Load Balanced Bot-split Approach to Counter Excessive Bot Traffic. When Search Engines Work Against You!

Websites with a large number of links tend to get a good share of hammering from crawlers like Googlebot. This crawler traffic often leads to major slowdowns and can often knock your server offline. And there isn’t much you can do besides upgrading your hardware. You could easily block all search engine traffic and be done with it. But that would be a death knell to your online business. It’s a lose lose situation. That’s because you depend on indexing and ranking to get noticed online. There’s, however, a workaround to dilemma. We’re happy to share it with you here.




Instead of increasing your hardware fleet to several folds your current needed capacity for the sole purpose of absorbing search engine traffic, you can leverage a dirt-cheap high-density RAM server to cache as much of your content on a separate server where all bot traffic will be “trapped.” See, we already know how to identify most search engine traffic. This triage of traffic is key to logically and physically route bots and visitors exactly where we want them to go.



2015-03-14 10.59.21


More concretely, we run Varnish on the load balancer node to programatically split traffic based on the visitor’s user agent string (Nginx is a possible option but some LB features are only available in the commercial version Nginx Plus). Bots have well known and documented user-agent strings. It takes a few VCL lines to switch traffic lines to their respective backends (read: servers).

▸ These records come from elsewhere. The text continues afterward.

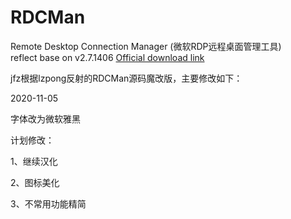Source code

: # RDCMan

Remote Desktop Connection Manager (微软RDP远程桌面管理工具)  
reflect base on v2.7.1406 [Official download link](https://www.microsoft.com/en-us/download/details.aspx?id=44989)

jfz根据lzpong反射的RDCMan源码魔改版，主要修改如下：

2020-11-05

字体改为微软雅黑

计划修改：

1、继续汉化

2、图标美化

3、不常用功能精简
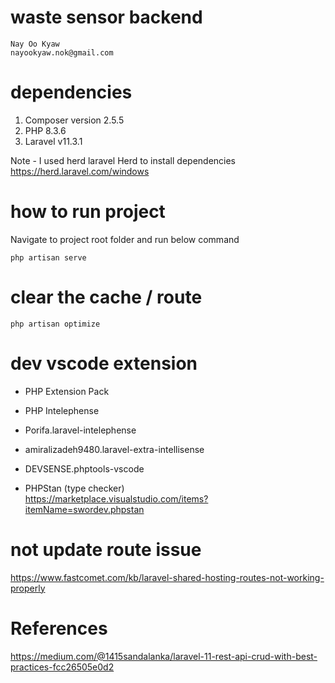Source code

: # waste sensor backend
    Nay Oo Kyaw
    nayookyaw.nok@gmail.com

# dependencies
1. Composer version 2.5.5
2. PHP 8.3.6
3. Laravel v11.3.1

Note - I used herd laravel Herd to install dependencies <br>
https://herd.laravel.com/windows <br>

# how to run project
Navigate to project root folder and run below command <br>

`php artisan serve`

# clear the cache / route
`php artisan optimize`

# dev vscode extension
- PHP Extension Pack
- PHP Intelephense
- Porifa.laravel-intelephense
- amiralizadeh9480.laravel-extra-intellisense


- DEVSENSE.phptools-vscode

* PHPStan (type checker) <br>
https://marketplace.visualstudio.com/items?itemName=swordev.phpstan <br>

# not update route issue
https://www.fastcomet.com/kb/laravel-shared-hosting-routes-not-working-properly <br>

# References
https://medium.com/@1415sandalanka/laravel-11-rest-api-crud-with-best-practices-fcc26505e0d2 <br>
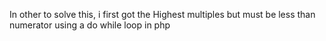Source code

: In other to solve this, i first got the Highest multiples but must be less than  numerator
using a do while loop in php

if (req.http.user-agent ~ “(?i)bing|(?i)googlebot”) {

    set req.backend = bot;


else {

    set req.backend = default;


Now that we have bot traffic routed to where we want it to go, let’s go over what the “cache box” should be and do.

First of all, it’s a high-RAM node (commensurate with the size of your content) with a one or two-core CPU running Varnish Cache. In terms of software configuration, it needs to be near-identical to the “realtime” box because it needs to be able to run the very same website (same software requirements). The “realtime” box will regularly push the latest copy of its DB and synchronize files. “Regularly” could be any reasonable interval you wish that to be. But one hour is reasonable for most implementations. A couple of shell scripts should do it for both the DB dump/pump and file sync. Be sure to avoid table locks if you’re not running InnoDB.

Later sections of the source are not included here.